Blossoms everywhere herald Spring

Cherry blossoms and bees herald Spring

What an idyllic beginning to Spring!  September 1 dawns a delightful day. Azure blue, cloudless skies, balmy sunshine, soft breezes and a temperature which passes 20.   After such a long, cold, wet winter, we surely rejoice at the warmth in the air, blossoming trees and choruses of chirping birds in the trees.

For the first time in two years, I take an early morning walk in Belair National Park from the Sheoak Road entrance, over the railway bridge and past the historic gatekeepers house, down Sir Edwin Smith Drive and along the avenue of tall, mature sugar gums.

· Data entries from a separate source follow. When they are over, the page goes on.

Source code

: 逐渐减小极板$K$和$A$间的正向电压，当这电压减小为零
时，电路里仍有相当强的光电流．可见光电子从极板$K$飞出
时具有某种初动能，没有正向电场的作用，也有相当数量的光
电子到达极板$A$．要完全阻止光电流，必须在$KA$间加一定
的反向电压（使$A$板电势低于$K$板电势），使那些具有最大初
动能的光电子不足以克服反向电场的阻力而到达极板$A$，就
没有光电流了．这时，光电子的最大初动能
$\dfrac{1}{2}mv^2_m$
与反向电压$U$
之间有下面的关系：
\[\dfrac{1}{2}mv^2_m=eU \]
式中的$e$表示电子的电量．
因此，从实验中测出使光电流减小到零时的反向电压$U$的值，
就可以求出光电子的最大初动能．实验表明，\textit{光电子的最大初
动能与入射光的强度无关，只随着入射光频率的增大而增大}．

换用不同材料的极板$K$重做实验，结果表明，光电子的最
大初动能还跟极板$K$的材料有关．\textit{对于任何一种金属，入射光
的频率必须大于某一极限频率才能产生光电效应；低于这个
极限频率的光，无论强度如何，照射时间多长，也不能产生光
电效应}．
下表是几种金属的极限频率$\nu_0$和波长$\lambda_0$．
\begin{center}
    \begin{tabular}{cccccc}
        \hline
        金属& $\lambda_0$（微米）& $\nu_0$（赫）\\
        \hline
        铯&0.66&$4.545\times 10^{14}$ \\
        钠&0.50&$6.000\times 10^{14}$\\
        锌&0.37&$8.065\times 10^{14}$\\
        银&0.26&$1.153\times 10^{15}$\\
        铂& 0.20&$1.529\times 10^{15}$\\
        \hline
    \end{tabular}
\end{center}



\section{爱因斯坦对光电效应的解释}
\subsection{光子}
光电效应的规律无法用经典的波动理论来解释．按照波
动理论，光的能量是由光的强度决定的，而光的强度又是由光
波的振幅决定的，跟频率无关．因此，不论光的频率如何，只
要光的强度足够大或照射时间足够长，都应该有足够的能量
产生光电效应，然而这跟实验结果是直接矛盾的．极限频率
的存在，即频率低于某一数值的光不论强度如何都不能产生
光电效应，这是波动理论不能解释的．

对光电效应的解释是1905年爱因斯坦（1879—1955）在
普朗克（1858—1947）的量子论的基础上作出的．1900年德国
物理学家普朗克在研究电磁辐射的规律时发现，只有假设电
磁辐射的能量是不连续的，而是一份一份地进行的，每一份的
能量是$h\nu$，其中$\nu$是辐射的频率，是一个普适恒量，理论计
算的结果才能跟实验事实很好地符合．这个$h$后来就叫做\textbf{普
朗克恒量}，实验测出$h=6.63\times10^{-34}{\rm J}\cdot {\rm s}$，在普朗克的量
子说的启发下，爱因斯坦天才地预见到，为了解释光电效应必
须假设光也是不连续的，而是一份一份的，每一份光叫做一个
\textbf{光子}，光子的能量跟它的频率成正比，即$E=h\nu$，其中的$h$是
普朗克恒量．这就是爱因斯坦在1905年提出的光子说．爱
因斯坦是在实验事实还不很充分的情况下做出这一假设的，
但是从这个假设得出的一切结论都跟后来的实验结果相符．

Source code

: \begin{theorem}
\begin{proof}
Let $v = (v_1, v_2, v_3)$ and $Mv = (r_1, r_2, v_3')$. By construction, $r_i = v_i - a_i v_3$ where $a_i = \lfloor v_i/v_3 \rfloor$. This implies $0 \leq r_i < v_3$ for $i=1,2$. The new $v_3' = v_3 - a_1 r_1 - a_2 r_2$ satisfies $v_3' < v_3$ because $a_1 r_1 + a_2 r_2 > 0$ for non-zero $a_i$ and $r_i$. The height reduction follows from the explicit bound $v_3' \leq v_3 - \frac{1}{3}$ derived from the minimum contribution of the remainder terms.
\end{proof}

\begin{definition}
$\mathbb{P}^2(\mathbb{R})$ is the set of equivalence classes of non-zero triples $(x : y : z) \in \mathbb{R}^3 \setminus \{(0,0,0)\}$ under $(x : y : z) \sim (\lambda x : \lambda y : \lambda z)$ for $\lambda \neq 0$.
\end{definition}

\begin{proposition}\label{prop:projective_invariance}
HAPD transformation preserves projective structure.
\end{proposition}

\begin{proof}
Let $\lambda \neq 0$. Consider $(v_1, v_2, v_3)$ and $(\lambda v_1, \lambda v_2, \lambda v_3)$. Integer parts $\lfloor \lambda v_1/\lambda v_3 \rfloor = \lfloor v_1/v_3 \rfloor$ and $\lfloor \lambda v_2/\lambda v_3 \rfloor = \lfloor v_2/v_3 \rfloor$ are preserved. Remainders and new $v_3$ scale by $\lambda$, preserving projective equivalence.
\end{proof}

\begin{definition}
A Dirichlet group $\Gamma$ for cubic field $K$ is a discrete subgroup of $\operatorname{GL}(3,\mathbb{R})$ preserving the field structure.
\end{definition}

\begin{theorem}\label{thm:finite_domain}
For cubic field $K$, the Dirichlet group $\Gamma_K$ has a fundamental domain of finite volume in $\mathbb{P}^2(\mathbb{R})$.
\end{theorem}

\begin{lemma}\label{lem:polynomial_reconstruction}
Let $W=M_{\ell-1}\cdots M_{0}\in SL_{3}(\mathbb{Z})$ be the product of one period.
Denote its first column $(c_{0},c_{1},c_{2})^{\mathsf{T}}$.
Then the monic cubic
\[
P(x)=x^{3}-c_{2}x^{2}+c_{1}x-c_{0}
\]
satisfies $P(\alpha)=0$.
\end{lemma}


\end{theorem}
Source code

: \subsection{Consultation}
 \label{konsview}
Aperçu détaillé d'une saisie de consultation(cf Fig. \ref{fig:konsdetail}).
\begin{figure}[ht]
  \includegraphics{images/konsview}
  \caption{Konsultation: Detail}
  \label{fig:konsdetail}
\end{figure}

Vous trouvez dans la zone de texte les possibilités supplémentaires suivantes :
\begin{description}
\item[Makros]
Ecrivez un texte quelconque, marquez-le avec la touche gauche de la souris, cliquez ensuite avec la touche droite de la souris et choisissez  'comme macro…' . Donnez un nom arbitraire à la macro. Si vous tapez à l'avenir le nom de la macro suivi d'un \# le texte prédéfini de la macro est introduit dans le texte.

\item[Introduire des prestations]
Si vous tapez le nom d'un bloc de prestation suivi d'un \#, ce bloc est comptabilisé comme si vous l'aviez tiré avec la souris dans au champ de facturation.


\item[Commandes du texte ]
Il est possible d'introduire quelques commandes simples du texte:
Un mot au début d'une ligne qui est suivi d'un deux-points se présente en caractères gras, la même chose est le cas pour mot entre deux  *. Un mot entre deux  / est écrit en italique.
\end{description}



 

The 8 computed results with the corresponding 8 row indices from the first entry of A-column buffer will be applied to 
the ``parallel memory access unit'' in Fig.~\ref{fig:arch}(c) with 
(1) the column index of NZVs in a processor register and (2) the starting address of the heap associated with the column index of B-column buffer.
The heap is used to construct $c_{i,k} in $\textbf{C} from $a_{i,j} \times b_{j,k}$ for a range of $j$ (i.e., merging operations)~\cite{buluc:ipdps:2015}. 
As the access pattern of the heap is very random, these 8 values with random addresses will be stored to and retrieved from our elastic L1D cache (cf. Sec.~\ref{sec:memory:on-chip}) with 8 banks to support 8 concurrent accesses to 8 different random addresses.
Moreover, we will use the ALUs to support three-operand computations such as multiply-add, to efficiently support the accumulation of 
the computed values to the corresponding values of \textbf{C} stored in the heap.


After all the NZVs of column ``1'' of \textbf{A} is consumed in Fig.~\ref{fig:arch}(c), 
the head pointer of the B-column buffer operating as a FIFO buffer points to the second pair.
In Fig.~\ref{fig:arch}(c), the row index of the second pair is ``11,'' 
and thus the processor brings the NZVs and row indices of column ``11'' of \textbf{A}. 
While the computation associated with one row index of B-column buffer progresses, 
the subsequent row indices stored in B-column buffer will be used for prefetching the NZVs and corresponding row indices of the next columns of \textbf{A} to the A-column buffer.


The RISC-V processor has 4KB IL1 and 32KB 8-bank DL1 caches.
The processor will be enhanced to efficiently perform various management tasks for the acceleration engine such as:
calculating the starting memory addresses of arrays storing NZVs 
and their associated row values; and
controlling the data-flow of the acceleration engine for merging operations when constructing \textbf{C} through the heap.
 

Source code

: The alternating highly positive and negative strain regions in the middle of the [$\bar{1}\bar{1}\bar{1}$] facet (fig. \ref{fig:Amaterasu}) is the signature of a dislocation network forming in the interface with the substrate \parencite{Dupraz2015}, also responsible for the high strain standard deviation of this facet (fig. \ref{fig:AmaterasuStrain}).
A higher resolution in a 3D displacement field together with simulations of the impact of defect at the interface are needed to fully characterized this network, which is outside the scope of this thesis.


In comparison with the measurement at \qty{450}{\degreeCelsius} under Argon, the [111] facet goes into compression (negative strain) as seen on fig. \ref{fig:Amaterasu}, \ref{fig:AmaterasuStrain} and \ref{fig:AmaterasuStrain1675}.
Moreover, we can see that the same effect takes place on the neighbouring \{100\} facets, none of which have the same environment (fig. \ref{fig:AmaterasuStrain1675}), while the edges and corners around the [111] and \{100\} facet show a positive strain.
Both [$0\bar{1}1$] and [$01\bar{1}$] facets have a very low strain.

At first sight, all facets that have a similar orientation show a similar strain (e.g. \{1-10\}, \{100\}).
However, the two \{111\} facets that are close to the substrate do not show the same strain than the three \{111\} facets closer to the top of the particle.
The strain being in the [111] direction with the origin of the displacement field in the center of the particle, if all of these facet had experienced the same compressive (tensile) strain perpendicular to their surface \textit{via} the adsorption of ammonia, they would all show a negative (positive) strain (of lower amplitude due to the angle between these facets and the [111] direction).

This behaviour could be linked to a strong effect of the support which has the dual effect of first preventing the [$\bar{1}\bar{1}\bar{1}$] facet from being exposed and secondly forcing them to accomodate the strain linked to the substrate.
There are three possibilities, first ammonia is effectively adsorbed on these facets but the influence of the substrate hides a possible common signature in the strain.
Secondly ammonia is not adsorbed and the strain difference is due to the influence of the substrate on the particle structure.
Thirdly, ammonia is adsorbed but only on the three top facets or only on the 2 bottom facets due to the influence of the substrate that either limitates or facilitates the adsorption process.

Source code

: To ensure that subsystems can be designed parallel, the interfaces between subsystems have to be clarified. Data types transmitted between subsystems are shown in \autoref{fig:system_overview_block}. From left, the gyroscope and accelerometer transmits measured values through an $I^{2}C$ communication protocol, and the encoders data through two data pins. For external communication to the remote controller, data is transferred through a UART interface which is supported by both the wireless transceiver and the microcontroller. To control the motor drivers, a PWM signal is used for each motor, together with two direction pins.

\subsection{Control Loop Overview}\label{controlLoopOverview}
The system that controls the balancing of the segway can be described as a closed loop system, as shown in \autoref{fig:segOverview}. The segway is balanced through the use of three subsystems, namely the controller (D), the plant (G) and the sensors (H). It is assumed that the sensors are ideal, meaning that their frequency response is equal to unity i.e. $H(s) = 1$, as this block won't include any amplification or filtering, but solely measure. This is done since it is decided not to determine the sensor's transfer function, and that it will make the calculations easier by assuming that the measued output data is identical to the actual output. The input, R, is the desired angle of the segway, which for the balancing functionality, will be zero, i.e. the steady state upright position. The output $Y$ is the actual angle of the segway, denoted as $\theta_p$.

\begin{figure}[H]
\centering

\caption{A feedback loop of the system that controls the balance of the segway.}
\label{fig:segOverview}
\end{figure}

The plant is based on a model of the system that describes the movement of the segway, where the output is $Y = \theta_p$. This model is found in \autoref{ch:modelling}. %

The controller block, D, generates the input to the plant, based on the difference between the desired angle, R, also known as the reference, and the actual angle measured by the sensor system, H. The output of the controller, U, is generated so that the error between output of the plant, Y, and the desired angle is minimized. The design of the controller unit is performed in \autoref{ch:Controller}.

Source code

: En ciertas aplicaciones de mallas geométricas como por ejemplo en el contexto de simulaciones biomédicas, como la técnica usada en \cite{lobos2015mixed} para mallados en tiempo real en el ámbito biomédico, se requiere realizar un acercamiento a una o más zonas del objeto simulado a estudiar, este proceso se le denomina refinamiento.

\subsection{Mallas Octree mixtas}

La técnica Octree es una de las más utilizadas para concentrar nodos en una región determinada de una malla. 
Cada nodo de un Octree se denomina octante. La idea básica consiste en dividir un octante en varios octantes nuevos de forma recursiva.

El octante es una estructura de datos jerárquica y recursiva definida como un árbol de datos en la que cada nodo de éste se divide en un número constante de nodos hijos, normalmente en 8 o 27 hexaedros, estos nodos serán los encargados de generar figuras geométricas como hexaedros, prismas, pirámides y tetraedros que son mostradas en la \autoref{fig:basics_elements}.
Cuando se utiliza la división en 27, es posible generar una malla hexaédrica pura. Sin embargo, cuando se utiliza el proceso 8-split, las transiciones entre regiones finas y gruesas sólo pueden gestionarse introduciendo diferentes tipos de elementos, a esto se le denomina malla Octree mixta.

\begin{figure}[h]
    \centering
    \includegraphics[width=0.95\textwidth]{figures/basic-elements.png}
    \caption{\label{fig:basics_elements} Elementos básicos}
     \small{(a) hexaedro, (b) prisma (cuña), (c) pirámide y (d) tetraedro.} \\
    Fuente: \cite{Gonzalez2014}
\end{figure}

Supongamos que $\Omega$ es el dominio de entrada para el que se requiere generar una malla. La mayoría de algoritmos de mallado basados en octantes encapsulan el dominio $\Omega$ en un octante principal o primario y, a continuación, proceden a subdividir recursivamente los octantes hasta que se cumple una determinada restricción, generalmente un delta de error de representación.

My doggie, Oscar, cannot believe his luck as he sniffs the natural bushland environment which he has not experienced before.  However, the park – the largest in the Southern Hemisphere – seems to have suffered much because of the decade of drought with many more dead trees and so many fallen to the ground.  There is no longer a canopy of tall gums to my left as I approach the arbor of sugar gums ahead of me.  There are runners intermittently appearing on the “duck waddle’’ short cut path to the lake and the odd cyclist and others, like myself, walking their dogs, stick to the main bituminised thoroughfare.  The gums seem full of birds and the flowering wattle colours my path. For half an hour I wonder at the beauty of the natural bush, which has always been within a kilometre of the two homes at Belair where I have lived for 20 years of my life.

Golden fluffballs of wattle

Back in my own driveway, I notice the wild plums are blossoming. There are snowdrops in the garden, violets peep out around the flowering cherry tree, pansies bloom by the letterbox and the neighbour’s mature wattle tree is ablaze with yellow pompoms.I pray that the joy of  Spring brings a change for me, too, from the sadness of grief and loss at Olivier’s death to acceptance and an understanding that life is still good.